Lograr que los amores reñidos se vuelvan a coger de la mano no es tarea para cobardes. Los políticos de primera fila que nos representan hoy, y que me perdonen por pensar así, demuestran casi a diario que lo suyo no es la valentía. Es mucho más fácil caer en la complacencia y el inmovilismo, sea cual sea la materia. El miedo a perder votantes que sufren nuestros dirigentes suele ser muy superior a la necesidad de hacer las cosas de manera correcta. Y si eso implica liderar cambios importantes en la rutina democrática apaga porque no va a venir nadie a asumir esa responsabilidad. Congreso y Asambleas no deberían admitir cobardes. Hasta podríamos usar iniciativas feministas para transformar denominaciones: Congreso de Valientes. Me quedo con el artículo determinante para evitar ampliar el debate.

La contienda tiene hoy el punto de mira enfocado en la sempiterna regañina entre quienes buscan la más radical laicidad (esa que confunde convivencia con rechazo) y el casposo egoísmo religioso (que entre nosotros lidera el catolicismo). Encontrar un equilibrio entre las distintas sensibilidades pro y anti religión es misión para súperagentes infiltrados de los que, me temo, estamos sin existencias. Cambiemos Murcia ha reabierto este debate tan delicado como necesario que hoy votará el Pleno del ayuntamiento de Murcia, cuestión a la que ya contribuyeron en la campaña a las generales todos los partidos menos el PP, cada cual con la intensidad que se quiso permitir. Su intención parece loable, pero las formas, me temo, no van a lograr más de lo que intentos anteriores alcanzaron.

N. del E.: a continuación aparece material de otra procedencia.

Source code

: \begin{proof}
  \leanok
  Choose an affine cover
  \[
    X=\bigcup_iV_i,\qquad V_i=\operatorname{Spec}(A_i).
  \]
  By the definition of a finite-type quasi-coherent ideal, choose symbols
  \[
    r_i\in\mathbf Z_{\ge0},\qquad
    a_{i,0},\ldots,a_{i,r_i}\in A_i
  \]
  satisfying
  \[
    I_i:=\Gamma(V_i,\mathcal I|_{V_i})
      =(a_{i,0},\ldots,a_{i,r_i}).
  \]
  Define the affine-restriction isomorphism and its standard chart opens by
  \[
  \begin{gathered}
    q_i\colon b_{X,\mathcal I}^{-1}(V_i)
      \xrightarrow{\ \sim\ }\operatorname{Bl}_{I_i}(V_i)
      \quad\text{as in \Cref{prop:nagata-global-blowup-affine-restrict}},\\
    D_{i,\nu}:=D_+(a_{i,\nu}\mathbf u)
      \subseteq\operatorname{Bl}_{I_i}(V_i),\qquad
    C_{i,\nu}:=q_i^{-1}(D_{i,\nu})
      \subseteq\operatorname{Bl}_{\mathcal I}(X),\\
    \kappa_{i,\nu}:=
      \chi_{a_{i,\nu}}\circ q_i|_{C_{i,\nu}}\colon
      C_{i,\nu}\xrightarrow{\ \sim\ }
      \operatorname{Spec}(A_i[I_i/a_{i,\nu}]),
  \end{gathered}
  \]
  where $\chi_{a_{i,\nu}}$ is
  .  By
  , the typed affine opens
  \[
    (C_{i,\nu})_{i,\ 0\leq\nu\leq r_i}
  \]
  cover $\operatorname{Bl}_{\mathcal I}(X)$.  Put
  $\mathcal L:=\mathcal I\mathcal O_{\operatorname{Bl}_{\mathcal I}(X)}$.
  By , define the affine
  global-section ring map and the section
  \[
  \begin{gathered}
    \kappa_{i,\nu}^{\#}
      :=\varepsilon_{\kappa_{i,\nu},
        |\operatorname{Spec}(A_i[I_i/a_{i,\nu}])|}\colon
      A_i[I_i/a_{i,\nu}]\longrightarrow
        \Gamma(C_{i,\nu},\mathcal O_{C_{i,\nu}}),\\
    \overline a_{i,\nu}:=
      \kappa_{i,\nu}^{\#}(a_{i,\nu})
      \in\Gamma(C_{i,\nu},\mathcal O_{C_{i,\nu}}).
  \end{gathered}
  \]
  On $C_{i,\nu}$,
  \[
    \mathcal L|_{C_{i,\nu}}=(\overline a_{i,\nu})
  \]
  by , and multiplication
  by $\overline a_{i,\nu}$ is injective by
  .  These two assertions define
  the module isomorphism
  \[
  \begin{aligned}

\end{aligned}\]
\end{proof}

Nadie puede negar que la democracia en la que hoy tenemos la suerte de vivir se inició con la firma por parte de todas las sensibilidades políticas de una Ley Fundamental en la que se declara al nuestro como un Estado laico. A partir de ahí, la permisiva y destructiva ambigüedad de nuestros gobernantes y, por ende, de nuestra cerradísima sociedad impiden que la laicidad en el ámbito de lo público sea real, especialmente en materia tributaria y en los planes educativos. Ahora bien, tampoco se trata de borrar del mapa cultural todas las cruces y medias lunas, porque somos como somos gracias a lo que fuimos. Y a nadie le amarga un dulce, especialmente si se lo brinda un nazareno. El mayor de los problemas a la hora de alcanzar una laicidad real se desdobla en la necesidad de convencer sin imponer ni herir creencias con larguísimas raíces, y en el importante descenso que sufrirían las contribuciones económicas que se hacen con dinero público y laico a instituciones religiosas, mayoritariamente católicas. Le pese a quien le pese, y sin que sirva para adherirme a partido político alguno, Dios me libre, es necesario que las religiones y sus seguidores asuman su mayoría de edad y se independicen de una vez por todas de papá Estado.